A rumor started flying in Texas this weekend that we’d see another lock down in the face of rising Covid-19 spread when a former judge and Jefferson County district attorney as well as assistant US Attorny for the Eastern District of Texas posted to Facebook that the governor had texted him it was time to stock up on essentials again.

I don’t think this is going to happen. Here in Texas we’ve mandated masks, closed bars, and brought restaurants back down to 50% capacity. If that doesn’t control growth in the virus – and I don’t see the state taking active measures to reduce spread, just to keep hospitals from getting overwhelmed – then additional incremental measures might be taken, although in fairness the governor has used another lock down as a threat in hopes of getting mask compliance.

Still the situation here, and in other states including Florida and Arizona, isn’t great for travel or airlines (or people!). American Airlines has a hub in all three of these states by the way, and Los Angeles which has also recently surged in confirmed cases.
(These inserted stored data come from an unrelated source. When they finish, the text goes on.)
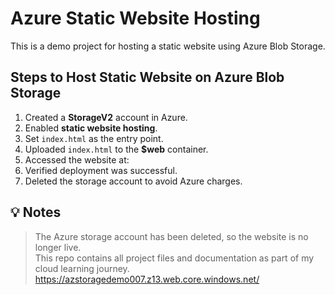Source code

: # Azure Static Website Hosting

This is a demo project for hosting a static website using Azure Blob Storage.

## Steps to Host Static Website on Azure Blob Storage

1. Created a **StorageV2** account in Azure.
2. Enabled **static website hosting**.
3. Set `index.html` as the entry point.
4. Uploaded `index.html` to the **$web** container.
5. Accessed the website at:
6. Verified deployment was successful.
7. Deleted the storage account to avoid Azure charges.

## 💡 Notes

> The Azure storage account has been deleted, so the website is no longer live.  
> This repo contains all project files and documentation as part of my cloud learning journey.
https://azstoragedemo007.z13.web.core.windows.net/
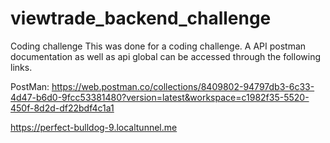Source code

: # viewtrade_backend_challenge
Coding challenge
This was done for a coding challenge. A API postman documentation as well as api global can be accessed through the following links.

PostMan:
https://web.postman.co/collections/8409802-94797db3-6c33-4d47-b6d0-9fcc53381480?version=latest&workspace=c1982f35-5520-450f-8d2d-df22bdf4c1a1

https://perfect-bulldog-9.localtunnel.me
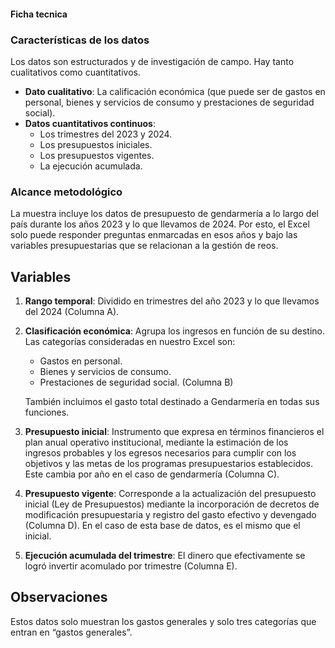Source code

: #### Ficha tecnica 


### Características de los datos

Los datos son estructurados y de investigación de campo. Hay tanto cualitativos como cuantitativos. 

- **Dato cualitativo**: La calificación económica (que puede ser de gastos en personal, bienes y servicios de consumo y prestaciones de seguridad social).
- **Datos cuantitativos continuos**: 
  - Los trimestres del 2023 y 2024.
  - Los presupuestos iniciales.
  - Los presupuestos vigentes.
  - La ejecución acumulada.

### Alcance metodológico

La muestra incluye los datos de presupuesto de gendarmería a lo largo del país durante los años 2023 y lo que llevamos de 2024. Por esto, el Excel solo puede responder preguntas enmarcadas en esos años y bajo las variables presupuestarias que se relacionan a la gestión de reos.

## Variables

1. **Rango temporal**: Dividido en trimestres del año 2023 y lo que llevamos del 2024 (Columna A).
  
2. **Clasificación económica**: Agrupa los ingresos en función de su destino. Las categorías consideradas en nuestro Excel son:
   - Gastos en personal.
   - Bienes y servicios de consumo.
   - Prestaciones de seguridad social. (Columna B)

   También incluimos el gasto total destinado a Gendarmería en todas sus funciones.

3. **Presupuesto inicial**: Instrumento que expresa en términos financieros el plan anual operativo institucional, mediante la estimación de los ingresos probables y los egresos necesarios para cumplir con los objetivos y las metas de los programas presupuestarios establecidos. Este cambia por año en el caso de gendarmería (Columna C).

4. **Presupuesto vigente**: Corresponde a la actualización del presupuesto inicial (Ley de Presupuestos) mediante la incorporación de decretos de modificación presupuestaria y registro del gasto efectivo y devengado (Columna D). En el caso de esta base de datos, es el mismo que el inicial.

5. **Ejecución acumulada del trimestre**: El dinero que efectivamente se logró invertir acomulado por trimestre (Columna E).

## Observaciones

Estos datos solo muestran los gastos generales y solo tres categorías que entran en “gastos generales”.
I’ll admit I searched online for products that became tougher to get last time, and was thrilled to find Amazon had Fantastik Disinfectant spray which its manufacturer lists as one of its cleaning products suited for Covid-19.

They’ve also got travel-sized Germ-X hand sanitizer and larger Germ-X bottles as well.

I’ve already got a contactless thermometer and a pulse oximeter (to tell me my blood oxygen saturation – a key indicator I think whether my family will need hospital care) and based on some still speculative research I’m taking vitamin D as well as K2. And need I mention that good toilet paper is available again?

I’m an optimist. I believe we’ll be more or less back to normal less than a year from now. I believe that some of the vaccine candidates show real promise and will actually be available this winter. And that before then we’ll see more promising therapeutics on top of what we already have that seem to be helping with better patient outcomes.

However just because we have vaccines doesn’t mean they’ll be completely effective – somewhere between 40% – 60% seems most likely – and it doesn’t mean they’ll be available everywhere in the world broadly so quickly. Pfizer thinks they’ll have a billion doses by the end of next year in conjunction with BioNTech for one of their candidates, and China is already effectively doing a forced stage 3 trial by vaccinating their military. But there may still be coronavirus hot spots, which’ll make medical evacuation coverage an even better idea than usual when making far-flung travel plans for 2021.

About Gary Leff

Gary Leff is one of the foremost experts in the field of miles, points, and frequent business travel - a topic he has covered since 2002. Co-founder of frequent flyer community InsideFlyer.com, emcee of the Freddie Awards, and named one of the "World's Top Travel Experts" by Conde' Nast Traveler (2010-Present) Gary has been a guest on most major news media, profiled in several top print publications, and published broadly on the topic of consumer loyalty. More About Gary »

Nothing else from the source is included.